## Action item
Give back exactly the lines that run from the beginning of the entries to the line containing "flows into closed", both included, and nothing else.

Stored entries:
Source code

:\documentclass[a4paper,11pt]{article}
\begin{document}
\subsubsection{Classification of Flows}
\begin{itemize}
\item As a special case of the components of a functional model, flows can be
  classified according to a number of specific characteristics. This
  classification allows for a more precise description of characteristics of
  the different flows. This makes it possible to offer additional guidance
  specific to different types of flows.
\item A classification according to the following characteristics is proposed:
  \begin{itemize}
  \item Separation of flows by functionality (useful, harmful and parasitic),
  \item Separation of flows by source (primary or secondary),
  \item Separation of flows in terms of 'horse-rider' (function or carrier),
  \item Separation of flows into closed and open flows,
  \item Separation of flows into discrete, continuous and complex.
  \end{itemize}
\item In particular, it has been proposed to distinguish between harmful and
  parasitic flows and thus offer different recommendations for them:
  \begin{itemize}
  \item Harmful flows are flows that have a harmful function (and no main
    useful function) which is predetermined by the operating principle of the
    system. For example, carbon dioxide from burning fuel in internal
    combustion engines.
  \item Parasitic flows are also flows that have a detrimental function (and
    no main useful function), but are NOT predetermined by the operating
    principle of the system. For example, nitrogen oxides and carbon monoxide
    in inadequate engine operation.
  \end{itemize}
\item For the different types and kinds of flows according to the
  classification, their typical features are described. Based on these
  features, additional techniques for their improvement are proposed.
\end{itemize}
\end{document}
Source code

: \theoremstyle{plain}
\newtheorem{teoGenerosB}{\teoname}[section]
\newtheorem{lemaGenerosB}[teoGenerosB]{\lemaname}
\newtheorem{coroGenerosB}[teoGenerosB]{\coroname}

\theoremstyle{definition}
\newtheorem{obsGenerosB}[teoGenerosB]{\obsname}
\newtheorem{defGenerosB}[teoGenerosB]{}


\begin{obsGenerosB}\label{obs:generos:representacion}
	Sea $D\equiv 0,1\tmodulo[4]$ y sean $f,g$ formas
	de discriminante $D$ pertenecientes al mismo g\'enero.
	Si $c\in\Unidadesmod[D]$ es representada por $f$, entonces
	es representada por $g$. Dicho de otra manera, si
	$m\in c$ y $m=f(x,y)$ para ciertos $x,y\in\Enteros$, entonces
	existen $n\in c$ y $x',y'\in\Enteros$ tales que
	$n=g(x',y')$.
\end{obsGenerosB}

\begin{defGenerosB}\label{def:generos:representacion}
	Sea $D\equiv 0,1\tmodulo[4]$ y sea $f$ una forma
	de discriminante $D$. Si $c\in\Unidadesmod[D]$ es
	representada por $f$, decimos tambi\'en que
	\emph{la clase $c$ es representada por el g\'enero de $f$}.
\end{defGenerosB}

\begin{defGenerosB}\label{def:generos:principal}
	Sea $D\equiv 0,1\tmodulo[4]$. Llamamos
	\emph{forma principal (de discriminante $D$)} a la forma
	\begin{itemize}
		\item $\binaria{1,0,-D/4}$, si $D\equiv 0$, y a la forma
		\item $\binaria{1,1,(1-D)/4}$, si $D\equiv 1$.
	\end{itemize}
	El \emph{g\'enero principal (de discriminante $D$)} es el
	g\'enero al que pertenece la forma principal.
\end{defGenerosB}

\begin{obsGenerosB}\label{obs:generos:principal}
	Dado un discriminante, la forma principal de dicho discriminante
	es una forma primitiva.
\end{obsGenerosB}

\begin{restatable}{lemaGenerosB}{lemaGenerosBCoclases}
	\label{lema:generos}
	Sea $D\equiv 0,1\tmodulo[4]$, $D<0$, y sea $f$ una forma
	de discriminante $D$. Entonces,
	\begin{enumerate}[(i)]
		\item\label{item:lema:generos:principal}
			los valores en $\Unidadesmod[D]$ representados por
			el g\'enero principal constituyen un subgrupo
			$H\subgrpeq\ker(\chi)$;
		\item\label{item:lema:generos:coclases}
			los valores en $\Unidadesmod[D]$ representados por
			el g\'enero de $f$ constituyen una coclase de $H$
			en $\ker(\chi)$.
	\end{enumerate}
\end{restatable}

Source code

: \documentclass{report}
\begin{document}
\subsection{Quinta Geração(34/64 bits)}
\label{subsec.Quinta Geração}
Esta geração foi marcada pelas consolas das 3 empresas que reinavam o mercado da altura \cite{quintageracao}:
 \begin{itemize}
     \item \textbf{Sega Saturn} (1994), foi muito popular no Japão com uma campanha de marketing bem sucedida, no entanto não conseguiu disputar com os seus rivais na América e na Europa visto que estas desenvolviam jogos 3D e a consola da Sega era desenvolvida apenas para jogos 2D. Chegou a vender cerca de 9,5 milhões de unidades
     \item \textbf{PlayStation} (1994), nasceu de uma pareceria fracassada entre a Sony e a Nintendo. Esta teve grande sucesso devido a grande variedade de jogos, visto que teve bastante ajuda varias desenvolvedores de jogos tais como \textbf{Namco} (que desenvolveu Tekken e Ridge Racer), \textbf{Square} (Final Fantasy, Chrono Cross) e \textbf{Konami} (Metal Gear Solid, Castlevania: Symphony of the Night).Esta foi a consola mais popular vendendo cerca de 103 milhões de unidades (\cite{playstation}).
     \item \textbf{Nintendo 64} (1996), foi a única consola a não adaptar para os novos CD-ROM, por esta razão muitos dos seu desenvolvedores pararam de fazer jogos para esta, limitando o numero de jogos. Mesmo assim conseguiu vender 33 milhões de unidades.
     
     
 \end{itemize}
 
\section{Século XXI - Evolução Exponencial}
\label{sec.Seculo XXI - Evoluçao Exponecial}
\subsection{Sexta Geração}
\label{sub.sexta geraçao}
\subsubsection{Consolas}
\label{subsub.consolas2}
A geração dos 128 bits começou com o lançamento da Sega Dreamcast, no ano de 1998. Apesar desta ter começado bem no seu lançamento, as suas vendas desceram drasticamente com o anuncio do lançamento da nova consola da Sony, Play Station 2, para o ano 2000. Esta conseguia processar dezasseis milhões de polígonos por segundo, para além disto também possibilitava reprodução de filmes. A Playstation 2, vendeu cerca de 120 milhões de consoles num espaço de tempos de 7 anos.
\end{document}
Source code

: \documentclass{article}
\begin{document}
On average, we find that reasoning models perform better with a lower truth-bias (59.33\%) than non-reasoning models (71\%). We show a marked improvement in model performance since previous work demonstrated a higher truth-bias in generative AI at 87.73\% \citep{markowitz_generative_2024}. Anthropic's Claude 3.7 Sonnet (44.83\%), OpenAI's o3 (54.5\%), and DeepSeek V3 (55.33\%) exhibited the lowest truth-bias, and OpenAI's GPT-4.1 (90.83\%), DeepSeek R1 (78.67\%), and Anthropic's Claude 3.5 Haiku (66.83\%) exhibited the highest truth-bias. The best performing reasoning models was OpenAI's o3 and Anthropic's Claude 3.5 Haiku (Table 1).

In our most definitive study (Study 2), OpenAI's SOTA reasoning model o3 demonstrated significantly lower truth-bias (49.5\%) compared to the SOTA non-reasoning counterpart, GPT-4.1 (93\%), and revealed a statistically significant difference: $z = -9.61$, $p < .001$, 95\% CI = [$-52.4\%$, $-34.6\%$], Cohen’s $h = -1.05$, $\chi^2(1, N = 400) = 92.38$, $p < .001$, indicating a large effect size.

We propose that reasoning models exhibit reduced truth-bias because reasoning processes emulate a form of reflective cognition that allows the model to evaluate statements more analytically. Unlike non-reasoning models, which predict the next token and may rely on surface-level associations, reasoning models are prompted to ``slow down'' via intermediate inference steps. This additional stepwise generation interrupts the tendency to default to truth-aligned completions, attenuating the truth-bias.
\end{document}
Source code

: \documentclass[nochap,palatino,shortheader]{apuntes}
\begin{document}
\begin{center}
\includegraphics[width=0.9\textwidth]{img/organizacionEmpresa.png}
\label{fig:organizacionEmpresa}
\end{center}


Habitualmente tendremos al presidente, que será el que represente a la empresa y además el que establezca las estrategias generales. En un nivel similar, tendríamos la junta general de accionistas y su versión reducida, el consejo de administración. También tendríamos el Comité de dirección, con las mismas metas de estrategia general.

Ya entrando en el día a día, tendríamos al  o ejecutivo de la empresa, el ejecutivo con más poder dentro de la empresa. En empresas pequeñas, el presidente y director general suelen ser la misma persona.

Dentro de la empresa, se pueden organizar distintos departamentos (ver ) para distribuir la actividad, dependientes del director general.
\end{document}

## Response to the task
Source code

:\documentclass[a4paper,11pt]{article}
\begin{document}
\subsubsection{Classification of Flows}
\begin{itemize}
\item As a special case of the components of a functional model, flows can be
  classified according to a number of specific characteristics. This
  classification allows for a more precise description of characteristics of
  the different flows. This makes it possible to offer additional guidance
  specific to different types of flows.
\item A classification according to the following characteristics is proposed:
  \begin{itemize}
  \item Separation of flows by functionality (useful, harmful and parasitic),
  \item Separation of flows by source (primary or secondary),
  \item Separation of flows in terms of 'horse-rider' (function or carrier),
  \item Separation of flows into closed and open flows,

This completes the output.